There was fun in sleeping on the terrace and we would look forward to it each night. It wasn’t just about the cool breeze or the smells of mogra, It was about all of us getting together at one place. Not just us, also the neighbors. Everyone was up on their terraces. Not just our neighbors next door, but even those living miles away in another locality. In fact, I would look up and think that there were neighbors living millions of miles away as well. In another locality of another star, another galaxy, somewhere in the dark sky interspersed with dots of bright and dim lights, red and blue.
I would look up at the stars, the bright, the faint, and all of the ones in between, including the dark spaces, trying to find a fainter star out there. A friend of mine once told me that number of stars in the sky was ‘countless’ and that that was the only countless number in the world. I hadn’t heard about infinity yet and that was the first time I had heard the word ‘countless’. I asked him what countless meant, I was confused – countless should have been something to do with count, and should have been less! Turned out it wasn’t. Countless was something that couldn’t be counted. I would stare up at the sky and start my journey outwards. Away from the terrace, onto the star at the zenith. Hopping across the constellations, of which I knew just one – the Saptarishi, or the Big Dipper. I would go out and out, trying to realize how big those stars would be and how far. And how small was I below them, and hence, how insignificant!

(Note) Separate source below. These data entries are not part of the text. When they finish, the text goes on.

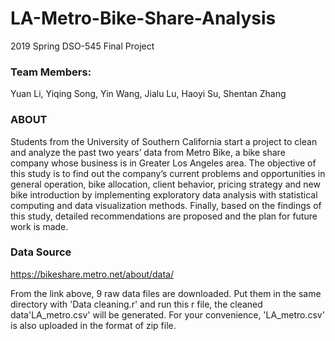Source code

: # LA-Metro-Bike-Share-Analysis
2019 Spring DSO-545 Final Project
### Team Members:
Yuan Li, 
Yiqing Song, 
Yin Wang,
Jialu Lu,
Haoyi Su,
Shentan Zhang

### ABOUT
Students from the University of Southern California start a project to clean and analyze the past two years’ data from Metro Bike, a bike share company whose business is in Greater Los Angeles area. The objective of this study is to find out the company’s current problems and opportunities in general operation, bike allocation, client behavior, pricing strategy and new bike introduction by implementing exploratory data analysis with statistical computing and data visualization methods. Finally, based on the findings of this study, detailed recommendations are proposed and the plan for future work is made.

### Data Source
https://bikeshare.metro.net/about/data/

From the link above, 9 raw data files are downloaded. Put them in the same directory with 'Data cleaning.r' and run this r file, the cleaned data'LA_metro.csv' will be generated. For your convenience, 'LA_metro.csv' is also uploaded in the format of zip file.
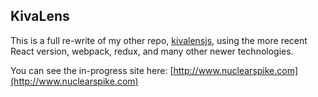 ## KivaLens

This is a full re-write of my other repo, [kivalensjs](https://github.com/nuclearspike/kivalensjs),
using the more recent React version, webpack, redux, and many other newer technologies.

You can see the in-progress site here: [http://www.nuclearspike.com](http://www.nuclearspike.com)
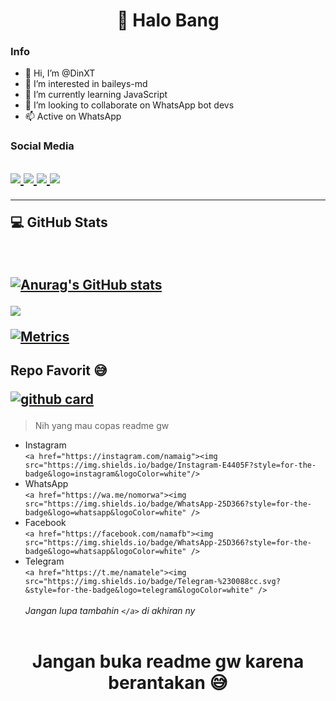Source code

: <h1 align="center">👋 Halo Bang</h1>

### Info
- 👋 Hi, I’m @DinXT
- 👀 I’m interested in baileys-md
- 🌱 I’m currently learning JavaScript
- 💞️ I’m looking to collaborate on WhatsApp bot devs
- 📫 Active on WhatsApp

### Social Media
<h2 align="left">
  <a href="https://wa.me/6281380674817"><img src="https://img.shields.io/badge/WhatsApp-25D366?style=for-the-badge&logo=whatsapp&logoColor=white" />
  <a href="https://instagram.com/dinxt.xyz"><img src="https://img.shields.io/badge/Instagram-E4405F?style=for-the-badge&logo=instagram&logoColor=white"/> 
  <a href="https://facebook.com/DinXT"><img src="https://img.shields.io/badge/Facebook-%234267B2.svg?&style=for-the-badge&logo=facebook&logoColor=white" />
  <a href="https://t.me/DinXT"><img src="https://img.shields.io/badge/Telegram-%230088cc.svg?&style=for-the-badge&logo=telegram&logoColor=white" />  
    </a>
    
------

  <p align="left"> 💻 GitHub Stats</p>
  </br>

<a href="https://github.com/DinXT"> ![Anurag's GitHub stats](https://github-readme-stats.vercel.app/api?username=DinXT&show_icons=true&theme=dark) 


<p align ="left"> <img src="https://github-readme-stats.vercel.app/api/top-langs/?username=DinXT&theme=dark&layout=compact">
  
  ![Metrics](https://metrics.lecoq.io/DinXT?template=terminal&config.timezone=Asia%2FJakarta)  
  </h2>
    </a>
  
<h2 align="left">
Repo Favorit 😅
  
<a href="https://github.com/DinXT/wabot-DinXT"> ![github card](https://github-readme-stats.vercel.app/api/pin/?username=DinXT&repo=wabot-DinXT&theme=dark)
  </a>
  </h2>
  
> Nih yang mau copas readme gw
- Instagram </br>
`<a href="https://instagram.com/namaig"><img src="https://img.shields.io/badge/Instagram-E4405F?style=for-the-badge&logo=instagram&logoColor=white"/>`
- WhatsApp</br>
`<a href="https://wa.me/nomorwa"><img src="https://img.shields.io/badge/WhatsApp-25D366?style=for-the-badge&logo=whatsapp&logoColor=white" />`
- Facebook</br>
`<a href="https://facebook.com/namafb"><img src="https://img.shields.io/badge/WhatsApp-25D366?style=for-the-badge&logo=whatsapp&logoColor=white" />`
- Telegram</br>
`<a href="https://t.me/namatele"><img src="https://img.shields.io/badge/Telegram-%230088cc.svg?&style=for-the-badge&logo=telegram&logoColor=white" />`</br></br>
  _Jangan lupa tambahin `</a>` di akhiran ny_ </br></br>
  
<h1 align="center"> Jangan buka readme gw karena berantakan 😅
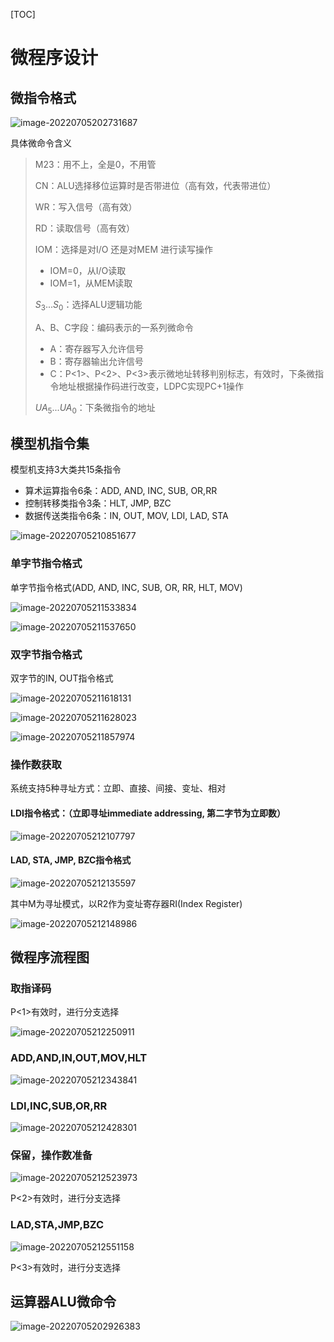 [TOC]



# 微程序设计

## 微指令格式

![image-20220705202731687](C:/Users/23887/AppData/Roaming/Typora/typora-user-images/image-20220705202731687.png)

具体微命令含义

> M23：用不上，全是0，不用管
>
> CN：ALU选择移位运算时是否带进位（高有效，代表带进位）
>
> WR：写入信号（高有效）
>
> RD：读取信号（高有效）
>
> IOM：选择是对I/O 还是对MEM 进行读写操作
>
> - IOM=0，从I/O读取
> - IOM=1，从MEM读取
>
> $S_3...S_0$：选择ALU逻辑功能
>
> A、B、C字段：编码表示的一系列微命令
>
> - A：寄存器写入允许信号
> - B：寄存器输出允许信号
> - C：P<1>、P<2>、P<3>表示微地址转移判别标志，有效时，下条微指令地址根据操作码进行改变，LDPC实现PC+1操作
>
> $UA_5...UA_0$：下条微指令的地址



## 模型机指令集

模型机支持3大类共15条指令

- 算术运算指令6条：ADD, AND, INC, SUB, OR,RR
- 控制转移类指令3条：HLT, JMP, BZC
- 数据传送类指令6条：IN, OUT, MOV, LDI, LAD, STA

![image-20220705210851677](C:/Users/23887/AppData/Roaming/Typora/typora-user-images/image-20220705210851677.png)



### 单字节指令格式

单字节指令格式(ADD, AND, INC, SUB, OR, RR, HLT, MOV)

![image-20220705211533834](C:/Users/23887/AppData/Roaming/Typora/typora-user-images/image-20220705211533834.png)

![image-20220705211537650](C:/Users/23887/AppData/Roaming/Typora/typora-user-images/image-20220705211537650.png)



### 双字节指令格式

双字节的IN, OUT指令格式

![image-20220705211618131](C:/Users/23887/AppData/Roaming/Typora/typora-user-images/image-20220705211618131.png)

![image-20220705211628023](C:/Users/23887/AppData/Roaming/Typora/typora-user-images/image-20220705211628023.png)

![image-20220705211857974](C:/Users/23887/AppData/Roaming/Typora/typora-user-images/image-20220705211857974.png)



### 操作数获取

系统支持5种寻址方式：立即、直接、间接、变址、相对

#### LDI指令格式：（立即寻址immediate addressing, 第二字节为立即数）

![image-20220705212107797](C:/Users/23887/AppData/Roaming/Typora/typora-user-images/image-20220705212107797.png)



#### LAD, STA, JMP, BZC指令格式

![image-20220705212135597](C:/Users/23887/AppData/Roaming/Typora/typora-user-images/image-20220705212135597.png)

其中M为寻址模式，以R2作为变址寄存器RI(Index Register)

![image-20220705212148986](C:/Users/23887/AppData/Roaming/Typora/typora-user-images/image-20220705212148986.png)



## 微程序流程图

### 取指译码

P<1>有效时，进行分支选择

![image-20220705212250911](C:/Users/23887/AppData/Roaming/Typora/typora-user-images/image-20220705212250911.png)

### ADD,AND,IN,OUT,MOV,HLT

![image-20220705212343841](C:/Users/23887/AppData/Roaming/Typora/typora-user-images/image-20220705212343841.png)

### LDI,INC,SUB,OR,RR

![image-20220705212428301](C:/Users/23887/AppData/Roaming/Typora/typora-user-images/image-20220705212428301.png)

### 保留，操作数准备

![image-20220705212523973](C:/Users/23887/AppData/Roaming/Typora/typora-user-images/image-20220705212523973.png)

P<2>有效时，进行分支选择

### LAD,STA,JMP,BZC

![image-20220705212551158](C:/Users/23887/AppData/Roaming/Typora/typora-user-images/image-20220705212551158.png)

P<3>有效时，进行分支选择



## 运算器ALU微命令

![image-20220705202926383](C:/Users/23887/AppData/Roaming/Typora/typora-user-images/image-20220705202926383.png)
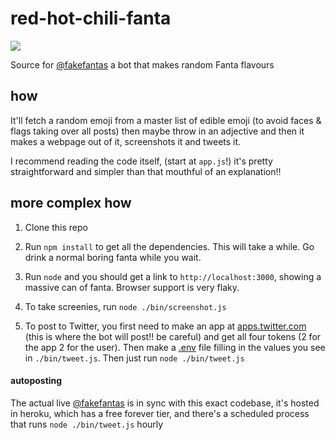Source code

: # red-hot-chili-fanta

<img src="https://pbs.twimg.com/media/DdqaWQwVMAEESUj.jpg:large"/>

Source for <a href="https://twitter.com/fakefantas">@fakefantas</a> a bot that makes random Fanta flavours

## how

It'll fetch a random emoji from a master list of edible emoji (to avoid faces & flags taking over all posts) then maybe throw in an adjective and then it makes a webpage out of it, screenshots it and tweets it.

I recommend reading the code itself, (start at `app.js`!) it's pretty straightforward and simpler than that mouthful of an explanation!!

## more complex how

1. Clone this repo

2. Run `npm install` to get all the dependencies. This will take a while. Go drink a normal boring fanta while you wait.

3. Run `node` and you should get a link to `http://localhost:3000`, showing a massive can of fanta. Browser support is very flaky.

4. To take screenies, run `node ./bin/screenshot.js`

5. To post to Twitter, you first need to make an app at <a href="apps.twitter.com">apps.twitter.com</a> (this is where the bot will post!! be careful) and get all four tokens (2 for the app 2 for the user). Then make a <a href="https://github.com/motdotla/dotenv">.env</a> file filling in the values you see in `./bin/tweet.js`. Then just run `node ./bin/tweet.js`

#### autoposting

The actual live <a href="https://twitter.com/fakefantas">@fakefantas</a> is in sync with this exact codebase, it's hosted in heroku, which has a free forever tier, and there's a scheduled process that runs `node ./bin/tweet.js` hourly
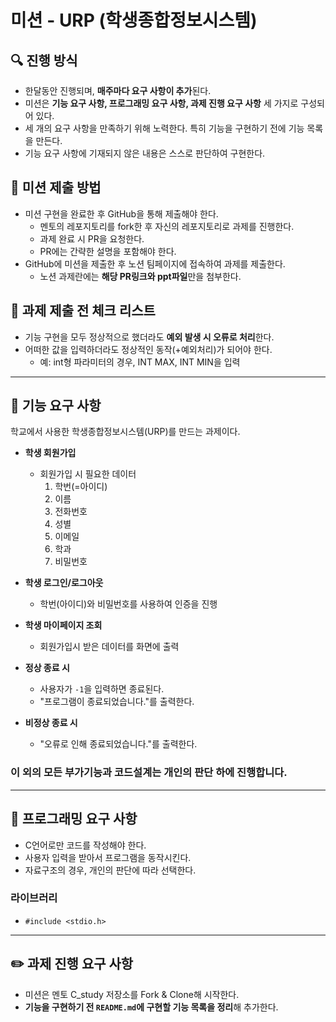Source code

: # 미션 - URP (학생종합정보시스템)

## 🔍 진행 방식

- 한달동안 진행되며, **매주마다 요구 사항이 추가**된다.
- 미션은 **기능 요구 사항, 프로그래밍 요구 사항, 과제 진행 요구 사항** 세 가지로 구성되어 있다.
- 세 개의 요구 사항을 만족하기 위해 노력한다. 특히 기능을 구현하기 전에 기능 목록을 만든다.
- 기능 요구 사항에 기재되지 않은 내용은 스스로 판단하여 구현한다.

## 📮 미션 제출 방법

- 미션 구현을 완료한 후 GitHub을 통해 제출해야 한다.
    - 멘토의 레포지토리를 fork한 후 자신의 레포지토리로 과제를 진행한다.
    - 과제 완료 시 PR을 요청한다.
    - PR에는 간략한 설명을 포함해야 한다.
- GitHub에 미션을 제출한 후 노션 팀페이지에 접속하여 과제를 제출한다.
    - 노션 과제란에는 **해당 PR링크와 ppt파일**만을 첨부한다.


## 🚨 과제 제출 전 체크 리스트

- 기능 구현을 모두 정상적으로 했더라도 **예외 발생 시 오류로 처리**한다.
- 어떠한 값을 입력하더라도 정상적인 동작(+예외처리)가 되어야 한다.
    - 예: int형 파라미터의 경우, INT MAX, INT MIN을 입력



---

## 🚀 기능 요구 사항

학교에서 사용한 학생종합정보시스템(URP)를 만드는 과제이다.

- **학생 회원가입**
    - 회원가입 시 필요한 데이터
        1. 학번(=아이디)
        2. 이름
        3. 전화번호
        4. 성별
        5. 이메일
        6. 학과
        7. 비밀번호

- **학생 로그인/로그아웃**
    - 학번(아이디)와 비밀번호를 사용하여 인증을 진행

- **학생 마이페이지 조회**
    - 회원가입시 받은 데이터를 화면에 출력

- **정상 종료 시**
    - 사용자가 `-1`을 입력하면 종료된다.
    - "프로그램이 종료되었습니다."를 출력한다.

- **비정상 종료 시**
    - "오류로 인해 종료되었습니다."를 출력한다.

### 이 외의 모든 부가기능과 코드설계는 개인의 판단 하에 진행합니다.

---

## 🎯 프로그래밍 요구 사항

- C언어로만 코드를 작성해야 한다.
- 사용자 입력을 받아서 프로그램을 동작시킨다.
- 자료구조의 경우, 개인의 판단에 따라 선택한다.

### 라이브러리

- `#include <stdio.h>` 


---

## ✏️ 과제 진행 요구 사항

- 미션은 멘토 C_study 저장소를 Fork & Clone해 시작한다.
- **기능을 구현하기 전 `README.md`에 구현할 기능 목록을 정리**해 추가한다.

Back then, we would see thousands of stars at a glance, more as our eyes adapted to the darkness. The white band of the Milky Way was almost always visible in the summer skies. Unfortunately, all I could identify then, was the Big Dipper. I still remember, the 7 stars, and the smaller stars near the brighter ones along the tail. Occasionally, we would spot a satellite moving across the sky, or a meteor shower. Almost daily, an aircraft tens of thousands of feet above the ground. There was no light pollution.
Today, I know a little more about galaxies, stars, planets, constellations and nebulae and I want to look up to the skies and spot them. We even got a 5 inch reflector telescope to pursue a new hobby. Guess what we were greeted with? Bright orange skies, polluted with light, even in the middle of the night. The only stars visible these days are the bright ones in Orion and it’s belt, the Big Dipper, Sirius, Polaris and a handful of others. Jupiter, Venus, Saturn and Mars are of course party to the moon! It takes great patience to wait for a night without the moon, and hoping that the bright lights in the neighborhood are dimmer, the winds are calmer and that the stars I want to see are up there. Even then, it takes post-processing the DSLR photos in Lightroom to bring out the dim stars and see just the faint center of the Andromeda.
What a pity. I miss those days of millions of stars, of sleeping on the terrace, of gazing up and wondering who we are and why. After all, in a universe 100 billion light years wide, and 14 billion years old, who are we who don’t even measure 2 meters tall and live no more than 100 years in a life. I miss those days when distractions were fewer and time not so precious.